The prime minister said the effects of the global economic crisis had compelled the government to prioritise things to bring the country back to the optimal economic growth level.
"This we have done by undertaking concrete measures, such as the economic stimulus injection of RM67 billion, tabling of an additional budget, liberalisation of selected sectors, creating employment, providing comfortable homes, improving the public transport service and restructuring of subsidies."
He said that soon after taking over the helm of the government administration nine months ago, he introduced the 1Malaysia concept: People First, Performance Now, which was a priority under the present government.
"Although there are groups which try to sidetrack us or create confusion out of this noble initiative, I am confident and believe that the majority of Malaysians have begun to understand the philosophy behind the 1Malaysia concept.
"Our strength is built in the name of celebrating diversity and homogeneity regardless of whether we are old, young, Malay, Chinese, Indian, Kadazan, Iban or of other ethnicity.
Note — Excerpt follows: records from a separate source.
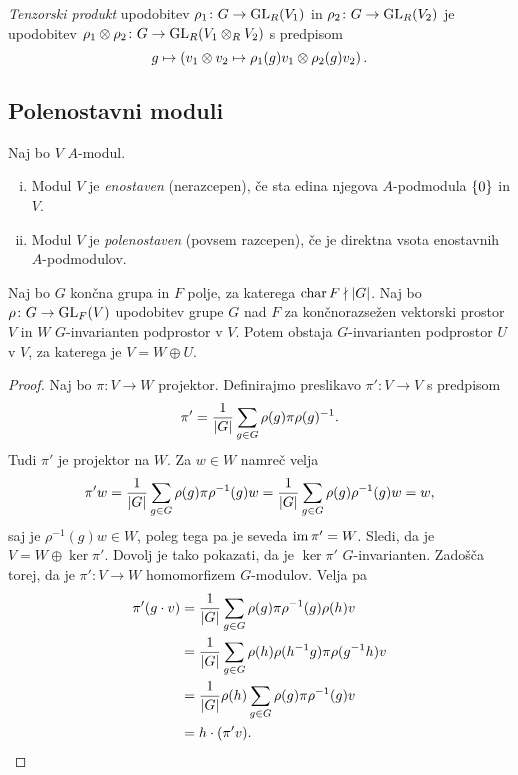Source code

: \begin{definicija}
\emph{Tenzorski produkt}
upodobitev $\rho_1 \colon G \to \operatorname{GL}_R(V_1)$ in
$\rho_2 \colon G \to \operatorname{GL}_R(V_2)$ je upodobitev
$\rho_1 \otimes \rho_2 \colon G \to \operatorname{GL}_R(V_1 \otimes_R V_2)$ s
predpisom
\[
g \mapsto
\left(v_1 \otimes v_2 \mapsto \rho_1(g) v_1 \otimes \rho_2(g) v_2\right).
\]
\end{definicija}

\newpage

\subsection{Polenostavni moduli}

\begin{definicija}
Naj bo $V$ $A$-modul.
\begin{enumerate}[i)]
\item Modul $V$ je \emph{enostaven}
(nerazcepen), če sta edina njegova $A$-podmodula $\left\{0\right\}$ in $V$.
\item Modul $V$ je \emph{polenostaven}
(povsem razcepen), če je direktna vsota enostavnih $A$-podmodulov.
\end{enumerate}
\end{definicija}

\begin{izrek}[Maschke]
Naj bo $G$ končna grupa in $F$ polje, za katerega
$\operatorname{char} F \nmid \left\lvert G\right\rvert$. Naj bo $\rho \colon G \to \operatorname{GL}_F(V)$
upodobitev grupe $G$ nad $F$ za končnorazsežen vektorski prostor
$V$ in $W$ $G$-invarianten podprostor v $V$. Potem obstaja
$G$-invarianten podprostor $U$ v $V$, za katerega je
$V = W \oplus U$.
\end{izrek}

\begin{proof}
Naj bo $\pi \colon V \to W$ projektor. Definirajmo preslikavo
$\pi' \colon V \to V$ s predpisom
\[
\pi' = \frac{1}{\left\lvert G\right\rvert} \sum_{g \in G} \rho(g) \pi \rho(g)^{-1}.
\]
Tudi $\pi'$ je projektor na $W$. Za $w \in W$ namreč velja
\[
\pi' w =
\frac{1}{\left\lvert G\right\rvert} \sum_{g \in G} \rho(g) \pi \rho^{-1}(g) w =
\frac{1}{\left\lvert G\right\rvert} \sum_{g \in G} \rho(g) \rho^{-1}(g) w =
w,
\]
saj je $\rho^{-1}(g) w \in W$, poleg tega pa je seveda
$\operatorname{im} \pi' = W$. Sledi, da je $V = W \oplus \ker \pi'$. Dovolj je
tako pokazati, da je $\ker \pi'$ $G$-invarianten. Zadošča torej, da
je $\pi' \colon V \to W$ homomorfizem $G$-modulov. Velja pa
\begin{align*}
\pi'(g \cdot v) &=
\frac{1}{\left\lvert G\right\rvert}
\sum_{g \in G} \rho(g) \pi \rho^{-1}(g) \rho(h) v
\\
&=
\frac{1}{\left\lvert G\right\rvert}
\sum_{g \in G} \rho(h) \rho(h^{-1} g) \pi \rho(g^{-1} h) v
\\
&=
\frac{1}{\left\lvert G\right\rvert}
\rho(h) \sum_{g \in G} \rho(g) \pi \rho^{-1}(g) v
\\
&=
h \cdot (\pi' v). \qedhere
\end{align*}
\end{proof}

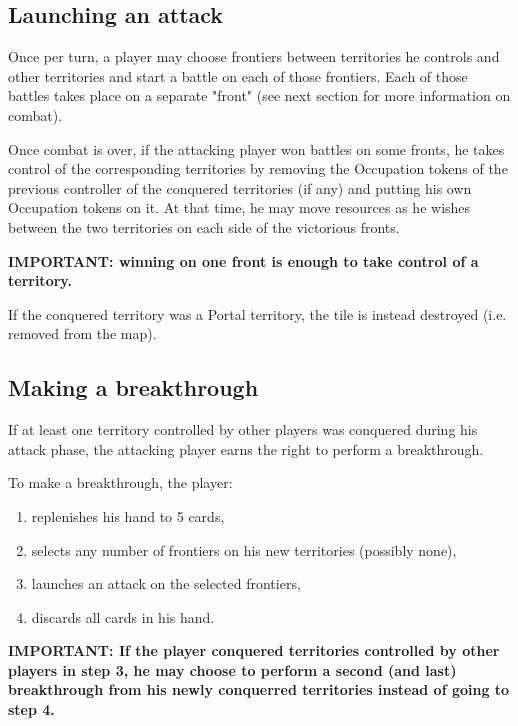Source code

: \documentclass[a4paper]{article}
\begin{document}
\subsection{Launching an attack}

    Once per turn, a player may choose frontiers between territories he controls and other
    territories and start a battle on each of those frontiers.
    Each of those battles takes place on a separate "front"
    (see next section for more information on combat).

    Once combat is over, if the attacking player won battles on some fronts,
    he takes control of the corresponding territories by removing the Occupation tokens of
    the previous controller of the conquered territories (if any) and putting his own
    Occupation tokens on it.
    At that time, he may move resources as he wishes between the two territories on each
    side of the victorious fronts.
    
    \hspace{-1.5em} \textbf{
    IMPORTANT: winning on one front is enough to take control of a territory.
    }

    If the conquered territory was a Portal territory, the tile is instead destroyed
    (i.e. removed from the map).


\subsection{Making a breakthrough}

    If at least one territory controlled by other players was conquered during his attack
    phase, the attacking player earns the right to perform a breakthrough.

    \hspace{-1.5em} To make a breakthrough, the player:
    \vspace{-1.3em}
    \begin{enumerate}
        \item replenishes his hand to 5 cards,
        \item selects any number of frontiers on his new territories (possibly none),
        \item launches an attack on the selected frontiers,
        \item discards all cards in his hand.
    \end{enumerate}
    
    \vspace{-0.7em}
    \hspace{-1.5em} \textbf{
    IMPORTANT: If the player conquered territories controlled by other players in step 3,
    he may choose to perform a second
    (and last) breakthrough from his newly conquerred territories instead of going to
    step 4.
    }
    
\end{document}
To ensure that the concept's goals are met, the role of the government should be transformed from that of a sole provider to the best facilitator," he said.
Najib said a brighter future for Malaysia depended on the combination and promotion of ideas, talents, initiatives and the spirit of Malaysians, regardless of their limitations and backgrounds.
"The contribution of every Malaysian citizen is vital in ensuring success. There is no Malaysian who is not important or is marginalised. The government welcomes every talent available. Isn't it a waste if a talent that is honed under the Malaysian sky is capitalised on for the prosperity of other nations?"
Under his administration, six National Key Result Areas (NKRAs) were set, which involve reducing crime rates, combating corruption, widening access to affordable and quality education, improving infrastructure in rural and remote areas, and upgrading public transportation.
"I wish to state that the NKRAs and KPIs (Key Performance Indicators) are not something exhaustive or complete, as the government welcomes the contribution of ideas and opinions from the people.
"I believe that with synthesis between the government and people, we will have vetted ideas to improve on what we have," he said.